Seront surtout gravées sur les murs d'enclos ou les maisons riveraines de l'eau, les crues des 11 mai et 17 juin 1856. Il s'agit le plus souvent d'une pierre au milieu d'un mur avec une ou deux dates, auxquelles s'ajouteront plus tard, les marques des niveaux atteints le 24 juin 1875, puis le 18 février 1879 et enfin, le 4 février 1952.

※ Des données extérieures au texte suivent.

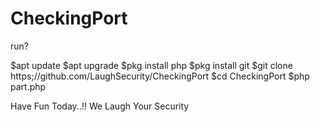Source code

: # CheckingPort

run?

$apt update 
$apt upgrade 
$pkg install php 
$pkg install git 
$git clone https;//github.com/LaughSecurity/CheckingPort
$cd CheckingPort
$php part.php

Have Fun Today..!! 
We Laugh Your Security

Le tableau des crues du pont de Peyrehorade disparaît avec les ouvrages successifs, mais il en reste encore trois anciens sur Peyrehorade, dont un au Quai du Roc. Un tableau figure aussi à Cauneille, un autre sous le pont de Saint Cricq du Gave ( en partie illisible ), deux à Hastingues à "La Sablère" et à "Lamouche", un à Rasport sur la commune de St Étienne d'Orthe (qui porte, certainement par erreur, la date du 19 janvier 1879) et un au port de Port de Lanne. Un tableau est aussi présent sur la commune voisine de Sames, en bordure des Gaves Réunis.
En face du Bec du Gave, la maison "Mastoy" comporte un tableau particulier où figurent des indications séparées pour les Gaves et l'Adour, pour les crues du 17 juin 1856 et de février 1952.
Enfin, à "Horgave", sur la commune de Ste Marie de Gosse, on trouve un tableau avec le niveau de la crue de l'Adour du 17 juin 1856.
Il est à noter que dès 1832, des tableaux étaient déjà établis à l'ancien pont de Port de Lanne et au port de Peyrehorade. Ce
dernier permettait d'assurer la sécurité des passages d'eaux, les bacs.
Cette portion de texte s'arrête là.